If the encryption cert for a bcc address was included, the bcc identity could be inferred from the emails in the cert.
My understanding is: - the smtp sending code opens only a single connection to the server, regardless how many recipients - the smtp server cares for delivering to everyone, and removes the bcc line before sending. If we wanted to support this feature perfectly, we had to prepare and send out different enveloped message in multiple steps, right? If yes, does it make sense to start small, and just warn the user when trying to combine bcc with s/mime, or just forbid this combination at all?
I think that not including the encryption certificate for any of the bcc address is the right thing to do. The rational for including all the encryption certs, is to allow all recipients to do a "reply all" on the received message and have all the certs in the original message to complete the task (as long as the ca chain is trusted.) Not including the encryption cert for any of the bcc address doesn't in anyway prevent any of the recipients, not even the bcc recipients (who presumably have their own cert) to reply to all (the set of non-bcc recipient). There is no need for a warning. The only trick part is that we need to be able to identify email addresses that are only on a bcc line. Scott, is there any issue with that?
I just that the summary is different from what I imagined it would say. Note that for real privacy, leaving out the encryption certs is not enough. An smime message is encrypted with a symmetric message encryption key. That message encryption is encrypted for each recipient. For each recipient, be it a BCC, CC or TO recipient, there is a separate entry. In order for BCC recipients being able to read the message, there must be such an entry for them contained in the message. However, the existence of those entries gives a hint to the real recipients of the message. I think we should do all or nothing. If we decide we really want to hide the information about BCC completely, we need to be complete and remove the "encrypted decryption keys for each BCC recipient" from the message. But that in effect means, different versions of the smime message needs to be sent out. And to make things even more complicated, if multiple people are on BCC, no single BCC recipient must be able to find out who else was on the BCC list. In fact that means, if the number of BCC is "nbcc", we need to produce "nbcc+1" different versions of the smime message, and send out each one with a separate SMTP transaction.
>The only trick part is that we need to be able to identify email addresses that >are only on a bcc line. Scott, is there any issue with that? That should be easy for us to figure out. In nsMsgComposeSecure::BeginCryptoEncapsulation we pass in a nsIMsgCompFields object which has methods for accessing the bcc recipients.
S/MIME bugs are automatically nsbeta1 candidates. (this is a bulk update - there may be some adjustment of the list).
I think this is an important S/MIME issue. I agree with Kai's comment #4, and I think we should implement the approach of sending nbcc + 1 S/MIME messages.
Bug 119545 also has a requirement to send out multiple different S/Mime messages for different recipients.

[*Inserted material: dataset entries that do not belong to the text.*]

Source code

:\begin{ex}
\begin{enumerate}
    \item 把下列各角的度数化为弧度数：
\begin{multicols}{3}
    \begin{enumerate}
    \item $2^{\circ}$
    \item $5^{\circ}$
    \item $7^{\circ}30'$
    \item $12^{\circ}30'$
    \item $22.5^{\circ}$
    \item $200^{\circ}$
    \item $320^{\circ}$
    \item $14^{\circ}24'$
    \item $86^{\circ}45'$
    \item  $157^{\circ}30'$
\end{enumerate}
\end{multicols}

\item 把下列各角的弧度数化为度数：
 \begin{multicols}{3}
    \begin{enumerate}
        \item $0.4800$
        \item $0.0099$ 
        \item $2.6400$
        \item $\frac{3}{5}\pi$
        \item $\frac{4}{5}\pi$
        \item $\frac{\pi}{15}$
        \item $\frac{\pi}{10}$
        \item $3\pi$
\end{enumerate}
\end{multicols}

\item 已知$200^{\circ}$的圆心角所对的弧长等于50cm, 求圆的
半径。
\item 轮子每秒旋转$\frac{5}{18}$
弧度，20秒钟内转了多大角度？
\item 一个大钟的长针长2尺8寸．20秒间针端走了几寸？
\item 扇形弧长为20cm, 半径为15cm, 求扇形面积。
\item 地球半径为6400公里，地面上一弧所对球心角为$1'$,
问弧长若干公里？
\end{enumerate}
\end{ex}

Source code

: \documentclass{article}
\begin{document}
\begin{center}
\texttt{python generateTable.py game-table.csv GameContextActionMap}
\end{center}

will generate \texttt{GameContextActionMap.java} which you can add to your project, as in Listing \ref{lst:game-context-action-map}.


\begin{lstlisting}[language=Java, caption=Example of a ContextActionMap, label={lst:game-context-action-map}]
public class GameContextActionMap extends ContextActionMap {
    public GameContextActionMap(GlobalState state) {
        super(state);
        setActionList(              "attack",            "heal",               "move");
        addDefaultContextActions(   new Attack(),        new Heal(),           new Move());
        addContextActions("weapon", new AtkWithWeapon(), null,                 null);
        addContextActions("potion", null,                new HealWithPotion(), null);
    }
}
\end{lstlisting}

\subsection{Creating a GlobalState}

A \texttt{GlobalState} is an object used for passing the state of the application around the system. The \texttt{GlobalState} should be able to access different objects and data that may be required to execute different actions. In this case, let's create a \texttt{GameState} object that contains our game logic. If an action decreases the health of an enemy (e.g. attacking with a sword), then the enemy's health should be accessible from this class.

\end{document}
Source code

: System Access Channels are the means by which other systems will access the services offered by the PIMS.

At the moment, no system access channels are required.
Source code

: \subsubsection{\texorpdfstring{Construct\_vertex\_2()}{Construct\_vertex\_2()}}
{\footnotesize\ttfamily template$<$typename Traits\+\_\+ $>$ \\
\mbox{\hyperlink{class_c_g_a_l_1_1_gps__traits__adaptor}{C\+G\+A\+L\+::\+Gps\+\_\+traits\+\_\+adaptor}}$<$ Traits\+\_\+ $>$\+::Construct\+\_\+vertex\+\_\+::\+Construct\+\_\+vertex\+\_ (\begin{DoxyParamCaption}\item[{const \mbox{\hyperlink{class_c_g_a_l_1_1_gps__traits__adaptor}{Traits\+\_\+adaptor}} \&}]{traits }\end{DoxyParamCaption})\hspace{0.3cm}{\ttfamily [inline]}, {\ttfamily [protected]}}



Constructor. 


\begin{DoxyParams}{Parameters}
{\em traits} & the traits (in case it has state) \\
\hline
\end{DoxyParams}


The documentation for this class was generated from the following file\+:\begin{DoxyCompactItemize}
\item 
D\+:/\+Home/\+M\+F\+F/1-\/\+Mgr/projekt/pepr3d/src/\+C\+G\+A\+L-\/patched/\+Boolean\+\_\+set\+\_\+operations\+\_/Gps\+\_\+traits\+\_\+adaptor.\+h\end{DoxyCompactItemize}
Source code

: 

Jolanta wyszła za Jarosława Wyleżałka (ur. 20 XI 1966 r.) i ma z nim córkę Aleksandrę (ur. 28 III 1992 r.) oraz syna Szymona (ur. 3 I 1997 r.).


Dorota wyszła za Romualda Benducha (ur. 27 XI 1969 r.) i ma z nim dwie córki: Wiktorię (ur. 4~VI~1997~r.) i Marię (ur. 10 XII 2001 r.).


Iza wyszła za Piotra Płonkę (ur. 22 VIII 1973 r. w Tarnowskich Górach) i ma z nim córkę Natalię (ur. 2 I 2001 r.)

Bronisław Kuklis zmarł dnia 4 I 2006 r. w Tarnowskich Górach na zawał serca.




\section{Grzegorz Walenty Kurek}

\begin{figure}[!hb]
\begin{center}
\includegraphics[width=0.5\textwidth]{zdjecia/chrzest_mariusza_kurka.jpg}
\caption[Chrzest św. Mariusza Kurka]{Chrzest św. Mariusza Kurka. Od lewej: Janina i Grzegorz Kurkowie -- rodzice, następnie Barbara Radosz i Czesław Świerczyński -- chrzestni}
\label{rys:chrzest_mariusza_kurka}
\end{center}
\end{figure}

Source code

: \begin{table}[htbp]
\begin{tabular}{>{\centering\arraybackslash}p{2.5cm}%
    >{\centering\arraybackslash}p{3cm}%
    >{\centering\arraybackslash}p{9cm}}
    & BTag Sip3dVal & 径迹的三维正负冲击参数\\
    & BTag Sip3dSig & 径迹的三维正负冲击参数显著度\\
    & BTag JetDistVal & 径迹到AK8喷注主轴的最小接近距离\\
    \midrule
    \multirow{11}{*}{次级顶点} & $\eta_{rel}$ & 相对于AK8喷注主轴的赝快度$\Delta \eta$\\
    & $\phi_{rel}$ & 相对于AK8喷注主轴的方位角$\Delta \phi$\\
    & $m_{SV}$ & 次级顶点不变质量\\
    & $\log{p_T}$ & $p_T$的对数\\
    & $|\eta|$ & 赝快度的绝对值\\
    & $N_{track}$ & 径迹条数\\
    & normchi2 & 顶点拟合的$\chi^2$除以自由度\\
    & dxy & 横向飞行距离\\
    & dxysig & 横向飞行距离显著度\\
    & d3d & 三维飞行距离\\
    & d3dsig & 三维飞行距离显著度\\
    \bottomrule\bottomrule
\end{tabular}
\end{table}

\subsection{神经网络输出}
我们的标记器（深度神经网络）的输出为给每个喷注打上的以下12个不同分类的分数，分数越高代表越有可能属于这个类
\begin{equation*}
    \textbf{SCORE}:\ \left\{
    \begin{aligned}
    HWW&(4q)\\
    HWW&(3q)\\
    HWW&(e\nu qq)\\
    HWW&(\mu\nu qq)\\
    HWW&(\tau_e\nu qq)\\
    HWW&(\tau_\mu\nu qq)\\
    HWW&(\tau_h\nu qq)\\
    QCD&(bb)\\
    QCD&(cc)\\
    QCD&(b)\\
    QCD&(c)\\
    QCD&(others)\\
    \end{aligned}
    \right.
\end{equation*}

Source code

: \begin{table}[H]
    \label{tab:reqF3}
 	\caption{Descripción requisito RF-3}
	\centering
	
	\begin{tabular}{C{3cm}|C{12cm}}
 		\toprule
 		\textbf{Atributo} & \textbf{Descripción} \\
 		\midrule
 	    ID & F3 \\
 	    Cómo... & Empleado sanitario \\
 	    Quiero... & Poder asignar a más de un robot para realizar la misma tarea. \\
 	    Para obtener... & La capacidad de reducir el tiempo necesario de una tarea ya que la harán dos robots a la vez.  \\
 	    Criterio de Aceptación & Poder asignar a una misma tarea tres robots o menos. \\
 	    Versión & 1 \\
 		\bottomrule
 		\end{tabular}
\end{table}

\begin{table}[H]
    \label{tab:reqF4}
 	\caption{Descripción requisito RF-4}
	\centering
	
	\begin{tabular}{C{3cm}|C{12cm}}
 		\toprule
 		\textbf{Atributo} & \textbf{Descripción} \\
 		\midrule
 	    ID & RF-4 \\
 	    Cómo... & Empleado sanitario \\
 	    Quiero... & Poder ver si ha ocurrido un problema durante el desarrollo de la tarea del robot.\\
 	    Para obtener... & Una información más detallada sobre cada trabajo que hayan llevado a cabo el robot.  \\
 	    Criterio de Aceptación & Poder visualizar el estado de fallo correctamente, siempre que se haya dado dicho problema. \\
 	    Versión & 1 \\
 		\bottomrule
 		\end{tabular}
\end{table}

I'm changing the topic of this bug. I'm changing the proposed solution. In order to make an encrypted message readable for recipients on the BCC list, their keys must be included inside the message header. This can make it obvious that additional recipients were involved. A TO/CC recipient might be able to derive who the BCC recipients are. Bug 119545 cites rfc2633, which requires that multiple separate emails must be send, when BCC is instended. In my opinion, we should help the user to clear this confusion, and for the sake of simplicity, we should require users to do it on their own. In other words, my new proposal is: Whenever a user has at least one BCC recipient, and at the same time the "encrypt message" feature is in use, and the user attempts the message, then: - don't send the message - explain to the user that this combination does not make sense - ask the user to either - remove BCC - change BCC into CC - don't encrypt If we wanted to be really smart (but this requires more work, and should therefore be postponed to a separate bug), then we could offer a fourth option: - remove BCC, then forward a copy of the message to the BCC people In other words, this 4th option would: - remove the BCC people - send the message (to everyone except BCC) - copy to sent folder (if configured in options) - open a new message window, which is intended to forward the original message - for each formerly removed BCC recipient, add a TO recipient to this message - keep the new message open The user could then inspect the message, if desired add additional information (e.g. "For your information, I just sent this message, see the attachment"), and can hit "send" on their own.
The user intends to send the message, encrypted, to all the people in To, CC, BCC, in such a way that nobody knows who in the BCC list received the message. Assuming that we have certificates for all the recipients, this is totally possible and we should just do what the user intends. We should only prompt the user to do something different when there is no way to satisfy his expectations (e.g. we are missing at least one encryption certificate.) IIRC, Outlook does this correctly, at least when used with Exchange. In fact, the unencrypted case has exactly the same issue, because some servers are reported to not strip the BCC header. In other words, the "nbcc+1" solution should be done whenever BCC is used, regardless of whether encryption is present.